Di sebuah kesempatan, Ido menemukan cyborg wanita yang masih berfungsi. Berhasil memfungsikannya kembali, Ido menamainya Alita lalu mengadopsinya. Alita yang tadinya tidak mengingat masa lalunya kemudian mulai menelusuri asal – usulnya, yang membawanya pada pertempuran seru baik dengan cyborg-cyborg dan para pemburu hadiah berkemampuan fatal serta olahraga favorit di Iron City: Motorball.
Mengemban misi yang sama sekali tidak mudah, yakni harus mengatasi problem kronis memperkenalkan dunia baru pada khalayak penonton secara cepat namun efisien, Rodriguez beserta timnya kentara kurang menyuguhkan latar informatif memuaskan mengenai universe Alita. Entah apakah itu karena kekurangmampuan atau memang kesengajaan guna disimpan di babak lanjutannya. Terlebih memang jika ditilik dari materi aslinya, kreator Alita, Yukito Kishiro menginjeksikan banyak istilah dan latar sejarah yang terlalu luas untuk dituangkan dalam satu film, dan tantangan tersendiri bagi tim penulis naskah untuk memilah mana yang sangat vital untuk dihadirkan lebih dahulu atau cukup sekilas, hingga bahkan tidak perlu sama sekali. Namun, hal ini berimbas pada penuturan ceritanya
Ibarat pedang bermata dua. Hasil arahan Rodriguez bisa dibilang berhasil dalam memerlihatkan setting yang ingin dikedepankan, namun agak mengecewakan dalam penuangan ceritanya. Walaupun dipenuhi dengan adegan aksi yang memukau, Alita: Battle Angel memiliki sejumlah kelemahan, terutama pada bagian plot dan dialognya. Alih-alih mengadaptasi manganya secara langsung, James Cameron malah memiliki visinya sendiri yang terasa seperti versi ringan dari Gunnm. Kebingungan untuk memilih fokus aspek berpengaruh benar pada mulusnya keterkaitan antar adegan, yang beberapanya terasa agak dipaksakan hanya semata untuk mempercepat jalan ceritanya.

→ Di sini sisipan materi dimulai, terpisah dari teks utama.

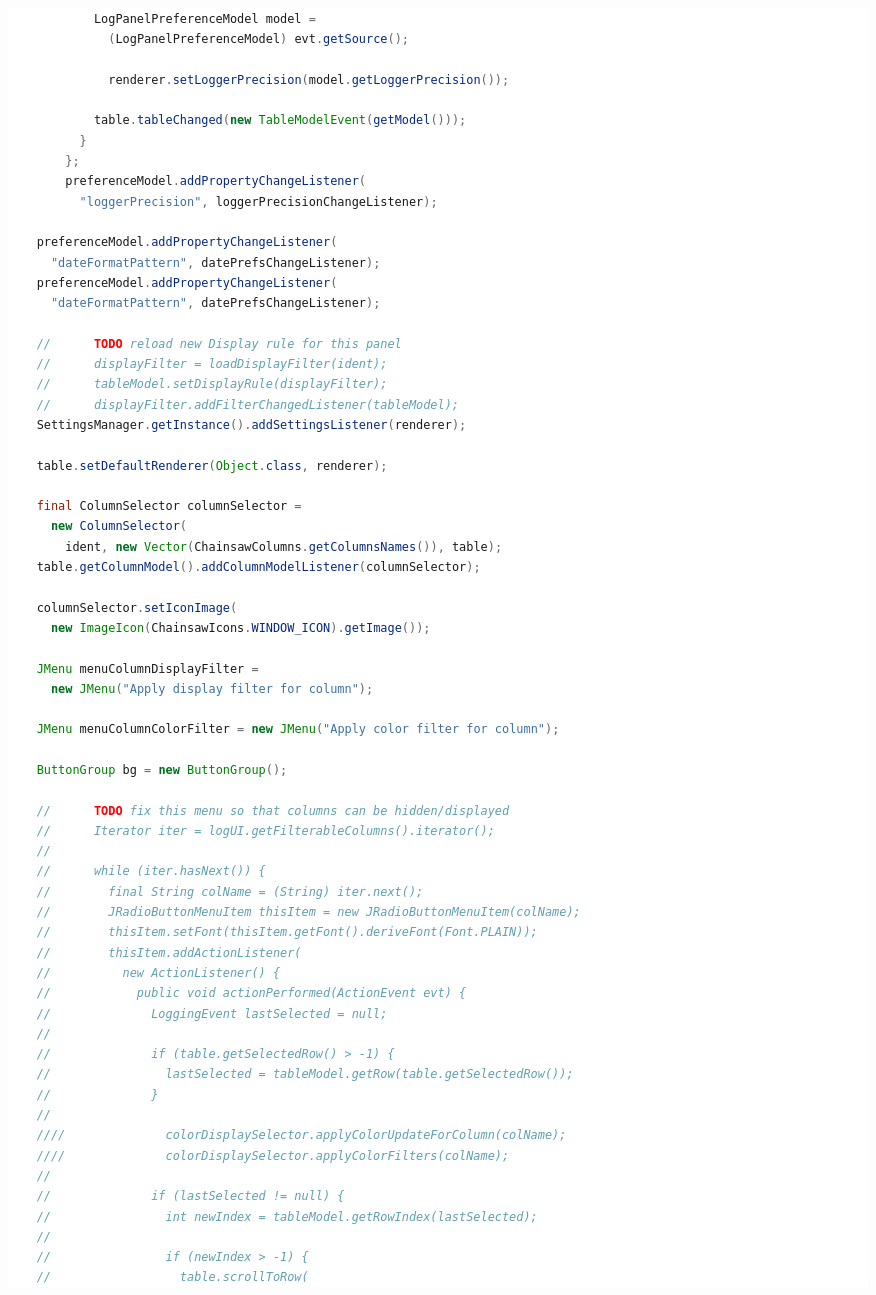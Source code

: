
 ```java
            LogPanelPreferenceModel model =
              (LogPanelPreferenceModel) evt.getSource();

              renderer.setLoggerPrecision(model.getLoggerPrecision());

            table.tableChanged(new TableModelEvent(getModel()));
          }
        };
        preferenceModel.addPropertyChangeListener(
          "loggerPrecision", loggerPrecisionChangeListener);

    preferenceModel.addPropertyChangeListener(
      "dateFormatPattern", datePrefsChangeListener);
    preferenceModel.addPropertyChangeListener(
      "dateFormatPattern", datePrefsChangeListener);

    //      TODO reload new Display rule for this panel
    //      displayFilter = loadDisplayFilter(ident);
    //      tableModel.setDisplayRule(displayFilter);
    //      displayFilter.addFilterChangedListener(tableModel);
    SettingsManager.getInstance().addSettingsListener(renderer);

    table.setDefaultRenderer(Object.class, renderer);

    final ColumnSelector columnSelector =
      new ColumnSelector(
        ident, new Vector(ChainsawColumns.getColumnsNames()), table);
    table.getColumnModel().addColumnModelListener(columnSelector);

    columnSelector.setIconImage(
      new ImageIcon(ChainsawIcons.WINDOW_ICON).getImage());

    JMenu menuColumnDisplayFilter =
      new JMenu("Apply display filter for column");

    JMenu menuColumnColorFilter = new JMenu("Apply color filter for column");

    ButtonGroup bg = new ButtonGroup();

    //      TODO fix this menu so that columns can be hidden/displayed
    //      Iterator iter = logUI.getFilterableColumns().iterator();
    //
    //      while (iter.hasNext()) {
    //        final String colName = (String) iter.next();
    //        JRadioButtonMenuItem thisItem = new JRadioButtonMenuItem(colName);
    //        thisItem.setFont(thisItem.getFont().deriveFont(Font.PLAIN));
    //        thisItem.addActionListener(
    //          new ActionListener() {
    //            public void actionPerformed(ActionEvent evt) {
    //              LoggingEvent lastSelected = null;
    //
    //              if (table.getSelectedRow() > -1) {
    //                lastSelected = tableModel.getRow(table.getSelectedRow());
    //              }
    //
    ////              colorDisplaySelector.applyColorUpdateForColumn(colName);
    ////              colorDisplaySelector.applyColorFilters(colName);
    //
    //              if (lastSelected != null) {
    //                int newIndex = tableModel.getRowIndex(lastSelected);
    //
    //                if (newIndex > -1) {
    //                  table.scrollToRow(
```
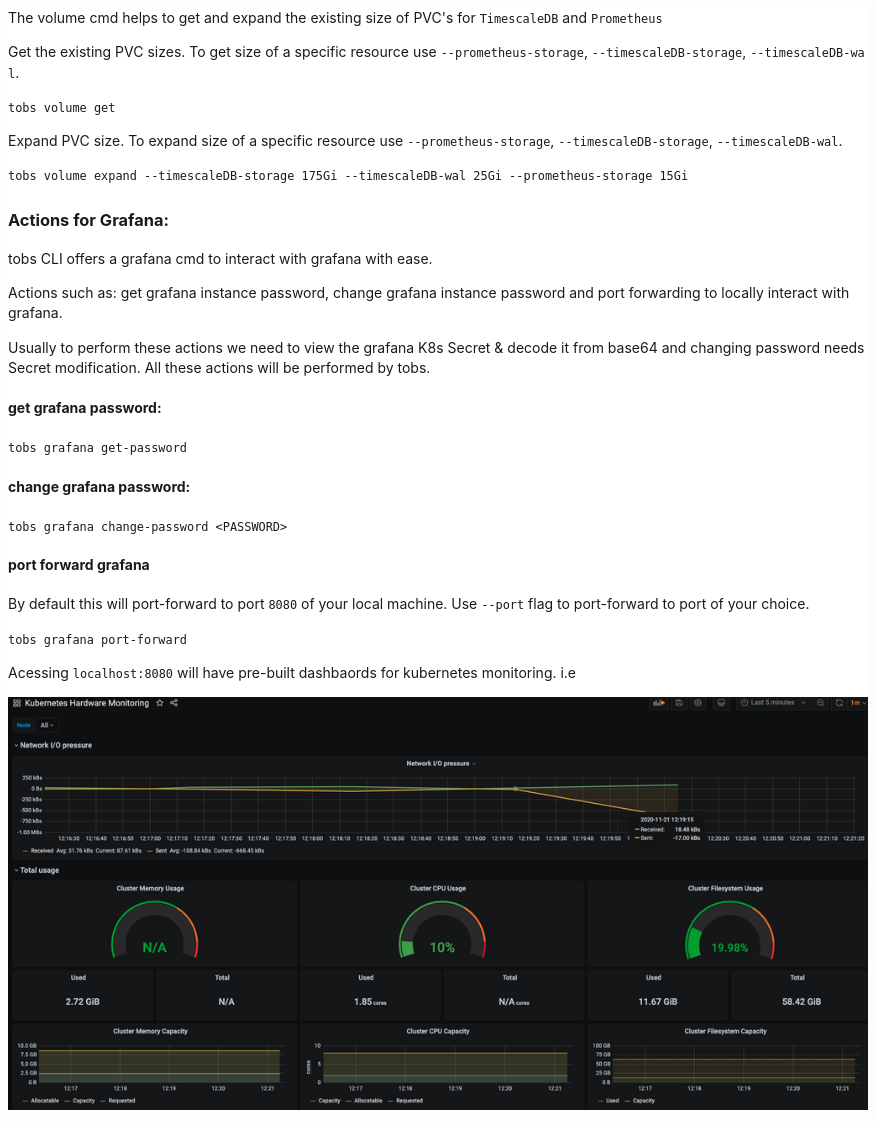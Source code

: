 The volume cmd helps to get and expand the existing size of PVC's for `TimescaleDB` and `Prometheus`

Get the existing PVC sizes. To get size of a specific resource use `--prometheus-storage`, `--timescaleDB-storage`, `--timescaleDB-wal`.

```
tobs volume get
```
Expand PVC size. To expand size of a specific resource use  `--prometheus-storage`, `--timescaleDB-storage`, `--timescaleDB-wal`.

```
tobs volume expand --timescaleDB-storage 175Gi --timescaleDB-wal 25Gi --prometheus-storage 15Gi
```

### Actions for Grafana:

tobs CLI offers a grafana cmd to interact with grafana with ease.

Actions such as: get grafana instance password, change grafana instance password and port forwarding to locally interact with grafana. 

Usually to perform these actions we need to view the grafana K8s Secret & decode it from base64 and changing password needs Secret modification. All these actions will be performed by tobs.

#### get grafana password:

```
tobs grafana get-password
```

#### change grafana password:

```
tobs grafana change-password <PASSWORD>
```

#### port forward grafana

By default this will port-forward to port `8080` of your local machine. Use `--port` flag to port-forward to port of your choice. 

```
tobs grafana port-forward
```

Acessing `localhost:8080` will have pre-built dashbaords for kubernetes monitoring. i.e

![tobs-grafana-dashboard](./assets/grafana-tobs-sample-dashboard.png)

Padahal dari segi penokohannya, terutama untuk karakter Alita, terbangun dengan baik. Dengan formula klise plot game, sosok Alita tidak ubahnya tokoh hero dalam game, di mana di sini terlihat jelas perubahan karakternya dari sosok cyborg tanpa ingatan menjadi petarung tangguh seiring pengalaman yang bertambah, tidak lupa juga pemberian peningkatan aksesoris dan ingatan seni kemampuan tempur yang makin meningkat untuk mengatasi lawan-lawan yang juga semakin tangguh.
Sayangnya, hanya karakter Alita saja yang mendapatkan treatment tersebut, sementara tokoh-tokoh lainnya jadi tidak ubahnya pelengkap saja. Apalagi untuk sisi tokoh-tokoh antagonisnya, yang jika bukan karena hasil kerja keras divisi desain, kostum, dan spesial efek, akan mudah dilupakan selepas menyaksikannya. Padahal, para pemegang karakter-karakter tersebut bukan nama-nama sembarangan, yang jadi agak tersia-siakan bakat aktingnya karena kualitas skrip yang kurang mendukung tadi.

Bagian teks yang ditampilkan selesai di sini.